* [Brief]: Straight copy, no pictures: transcribe each entry as it stands.

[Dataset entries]
*** Begin section ***
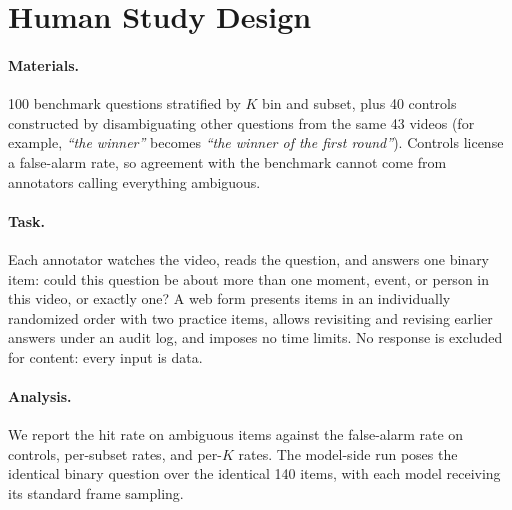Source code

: \section{Human Study Design}
\label{app:humanstudy}

\paragraph{Materials.} 100 benchmark questions stratified by $K$ bin and subset, plus 40 controls constructed by disambiguating other questions from the same 43 videos (for example, \textit{``the winner''} becomes \textit{``the winner of the first round''}). Controls license a false-alarm rate, so agreement with the benchmark cannot come from annotators calling everything ambiguous.

\paragraph{Task.} Each annotator watches the video, reads the question, and answers one binary item: could this question be about more than one moment, event, or person in this video, or exactly one? A web form presents items in an individually randomized order with two practice items, allows revisiting and revising earlier answers under an audit log, and imposes no time limits. No response is excluded for content: every input is data.

\paragraph{Analysis.} We report the hit rate on ambiguous items against the false-alarm rate on controls, per-subset rates, and per-$K$ rates. The model-side run poses the identical binary question over the identical 140 items, with each model receiving its standard frame sampling.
*** End section ***
* [Written response]:
Source code

: \section{Human Study Design}
\label{app:humanstudy}

\paragraph{Materials.} 100 benchmark questions stratified by $K$ bin and subset, plus 40 controls constructed by disambiguating other questions from the same 43 videos (for example, \textit{``the winner''} becomes \textit{``the winner of the first round''}). Controls license a false-alarm rate, so agreement with the benchmark cannot come from annotators calling everything ambiguous.

\paragraph{Task.} Each annotator watches the video, reads the question, and answers one binary item: could this question be about more than one moment, event, or person in this video, or exactly one? A web form presents items in an individually randomized order with two practice items, allows revisiting and revising earlier answers under an audit log, and imposes no time limits. No response is excluded for content: every input is data.

\paragraph{Analysis.} We report the hit rate on ambiguous items against the false-alarm rate on controls, per-subset rates, and per-$K$ rates. The model-side run poses the identical binary question over the identical 140 items, with each model receiving its standard frame sampling.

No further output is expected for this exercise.